= Beginning of Section =
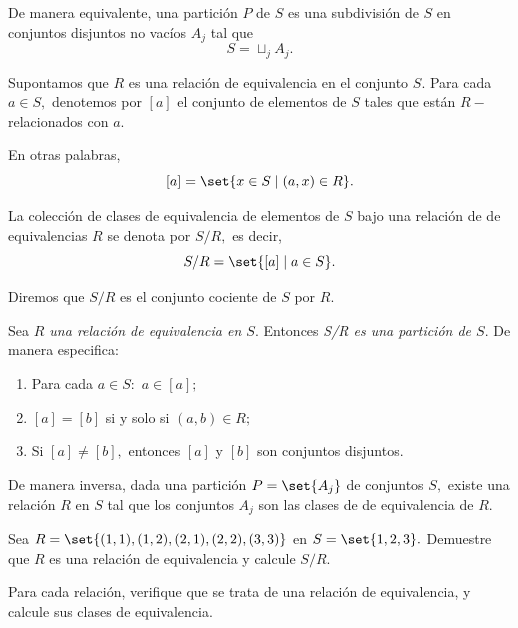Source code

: 	
	De manera equivalente, una partición $P$ de $S$ es una subdivisión de $S$ en conjuntos disjuntos no vacíos $A_{j}$ tal que $$S= \sqcup_{j} A_{j}.$$



	Supontamos que $R$ es una relación de equivalencia en el conjunto $S.$ Para cada $a\in S,$ denotemos por $[a]$ el conjunto de elementos de $S$ tales que están $R-$relacionados con $a.$ 
	
	
	En otras palabras,
	$$
	[a]=\set{x \in S \mid (a,x)\in R}.
	$$



	La colección de clases de equivalencia de elementos de $S$ bajo una relación de de equivalencias $R$ se denota por $S/R,$ es decir,
	$$
	S/R=\set{[a] \mid a \in S}.
	$$
	 
	
	Diremos que $S/R$ es el conjunto cociente de $S$ por $R.$



	\begin{thm}
		\label{lip:thm:2.6}
		Sea \emph{$R$ una relación de equivalencia en $S.$} Entonces \emph{S/R es una partición de $S.$} 
		De manera especifica:
		\begin{enumerate}
			\item Para cada $a \in S:$  $a\in [a];$
			\item $[a]=[b]$ si y solo si $(a,b)\in R;$
			\item Si $[a]\neq [b],$ entonces $[a]$ y $[b]$ son conjuntos disjuntos. 
		\end{enumerate}
		
		
		De manera inversa, dada una partición $P=\set{A_{j}}$ de conjuntos $S,$ existe una relación $R$ en $S$ tal que los conjuntos $A_{j}$ son las clases de de equivalencia de $R.$
	\end{thm}
	



	\begin{problema}
		\label{lip:exmp:2.13.b}
		Sea $R=\set{(1,1),(1,2),(2,1),(2,2),(3,3)}$ en $S=\set{1,2,3}.$ Demuestre que $R$ es una relación de equivalencia y calcule $S/R.$
	\end{problema}
	



	\begin{problema}
		Para cada relación, verifique que se trata de una relación de equivalencia, y calcule sus clases de equivalencia.
	\end{problema}
	
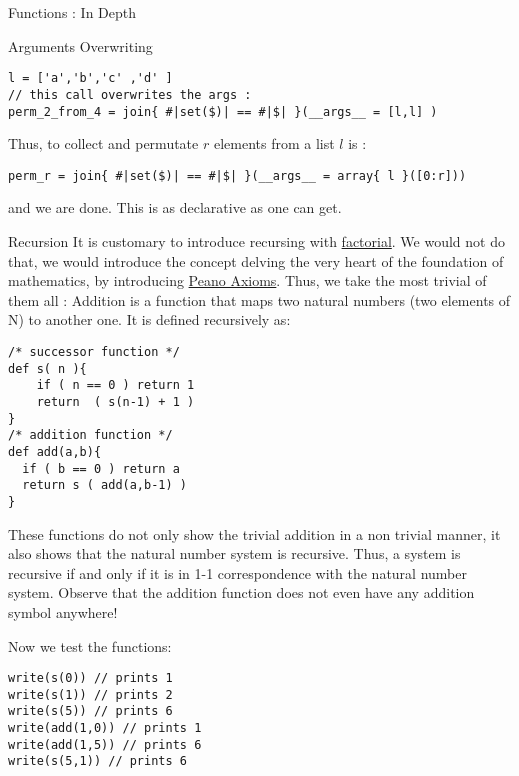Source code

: \begin{section}{Functions : In Depth}
\begin{subsection}{Arguments Overwriting}
\begin{lstlisting}[style=JexlStyle]
l = ['a','b','c' ,'d' ]
// this call overwrites the args :
perm_2_from_4 = join{ #|set($)| == #|$| }(__args__ = [l,l] )
\end{lstlisting}

Thus, to collect and permutate $r$ elements from a list $l$ is :
 
\begin{lstlisting}[style=JexlStyle]
perm_r = join{ #|set($)| == #|$| }(__args__ = array{ l }([0:r]))
\end{lstlisting}

and we are done. This is as declarative as one can get.

\end{subsection}

\begin{subsection}{Recursion}
It is customary to introduce recursing with \href{https://en.wikipedia.org/wiki/Factorial}{factorial}.
We would not do that, we would introduce the concept delving the very heart of the foundation of mathematics, 
by introducing \href{https://en.wikipedia.org/wiki/Peano_axioms}{Peano Axioms}.
Thus, we take the most trivial of them all : Addition is a function that maps two natural numbers (two elements of N) to another one. 
It is defined recursively as:

\begin{lstlisting}[style=JexlStyle]
/* successor function */
def s( n ){
    if ( n == 0 ) return 1 
    return  ( s(n-1) + 1 )  
}
/* addition function */
def add(a,b){
  if ( b == 0 ) return a
  return s ( add(a,b-1) )
}
\end{lstlisting}

These functions do not only show the trivial addition in a non trivial manner, 
it also shows that the natural number system is recursive.
Thus, a system is recursive if and only if it is in 1-1 correspondence with the natural number system.
Observe that the addition function does not even have any addition symbol anywhere!

Now we test the functions:

\begin{center}\begin{minipage}{\linewidth}
\begin{lstlisting}[style=JexlStyle]
write(s(0)) // prints 1 
write(s(1)) // prints 2
write(s(5)) // prints 6
write(add(1,0)) // prints 1
write(add(1,5)) // prints 6
write(s(5,1)) // prints 6
\end{lstlisting}
\end{minipage}\end{center}


\end{subsection}
\end{section}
= End of Section =
▸ Problem to work on
The whole listing above must be set down again exactly, but without its images.

▸ Response
Source code

: 	
	De manera equivalente, una partición $P$ de $S$ es una subdivisión de $S$ en conjuntos disjuntos no vacíos $A_{j}$ tal que $$S= \sqcup_{j} A_{j}.$$



	Supontamos que $R$ es una relación de equivalencia en el conjunto $S.$ Para cada $a\in S,$ denotemos por $[a]$ el conjunto de elementos de $S$ tales que están $R-$relacionados con $a.$ 
	
	
	En otras palabras,
	$$
	[a]=\set{x \in S \mid (a,x)\in R}.
	$$



	La colección de clases de equivalencia de elementos de $S$ bajo una relación de de equivalencias $R$ se denota por $S/R,$ es decir,
	$$
	S/R=\set{[a] \mid a \in S}.
	$$
	 
	
	Diremos que $S/R$ es el conjunto cociente de $S$ por $R.$



	\begin{thm}
		\label{lip:thm:2.6}
		Sea \emph{$R$ una relación de equivalencia en $S.$} Entonces \emph{S/R es una partición de $S.$} 
		De manera especifica:
		\begin{enumerate}
			\item Para cada $a \in S:$  $a\in [a];$
			\item $[a]=[b]$ si y solo si $(a,b)\in R;$
			\item Si $[a]\neq [b],$ entonces $[a]$ y $[b]$ son conjuntos disjuntos. 
		\end{enumerate}
		
		
		De manera inversa, dada una partición $P=\set{A_{j}}$ de conjuntos $S,$ existe una relación $R$ en $S$ tal que los conjuntos $A_{j}$ son las clases de de equivalencia de $R.$
	\end{thm}
	



	\begin{problema}
		\label{lip:exmp:2.13.b}
		Sea $R=\set{(1,1),(1,2),(2,1),(2,2),(3,3)}$ en $S=\set{1,2,3}.$ Demuestre que $R$ es una relación de equivalencia y calcule $S/R.$
	\end{problema}
	



	\begin{problema}
		Para cada relación, verifique que se trata de una relación de equivalencia, y calcule sus clases de equivalencia.
	\end{problema}
	
Source code

: \begin{section}{Functions : In Depth}
\begin{subsection}{Arguments Overwriting}
\begin{lstlisting}[style=JexlStyle]
l = ['a','b','c' ,'d' ]
// this call overwrites the args :
perm_2_from_4 = join{ #|set($)| == #|$| }(__args__ = [l,l] )
\end{lstlisting}

Thus, to collect and permutate $r$ elements from a list $l$ is :
 
\begin{lstlisting}[style=JexlStyle]
perm_r = join{ #|set($)| == #|$| }(__args__ = array{ l }([0:r]))
\end{lstlisting}

and we are done. This is as declarative as one can get.

\end{subsection}

\begin{subsection}{Recursion}
It is customary to introduce recursing with \href{https://en.wikipedia.org/wiki/Factorial}{factorial}.
We would not do that, we would introduce the concept delving the very heart of the foundation of mathematics, 
by introducing \href{https://en.wikipedia.org/wiki/Peano_axioms}{Peano Axioms}.
Thus, we take the most trivial of them all : Addition is a function that maps two natural numbers (two elements of N) to another one. 
It is defined recursively as:

\begin{lstlisting}[style=JexlStyle]
/* successor function */
def s( n ){
    if ( n == 0 ) return 1 
    return  ( s(n-1) + 1 )  
}
/* addition function */
def add(a,b){
  if ( b == 0 ) return a
  return s ( add(a,b-1) )
}
\end{lstlisting}

These functions do not only show the trivial addition in a non trivial manner, 
it also shows that the natural number system is recursive.
Thus, a system is recursive if and only if it is in 1-1 correspondence with the natural number system.
Observe that the addition function does not even have any addition symbol anywhere!

Now we test the functions:

\begin{center}\begin{minipage}{\linewidth}
\begin{lstlisting}[style=JexlStyle]
write(s(0)) // prints 1 
write(s(1)) // prints 2
write(s(5)) // prints 6
write(add(1,0)) // prints 1
write(add(1,5)) // prints 6
write(s(5,1)) // prints 6
\end{lstlisting}
\end{minipage}\end{center}


\end{subsection}
\end{section}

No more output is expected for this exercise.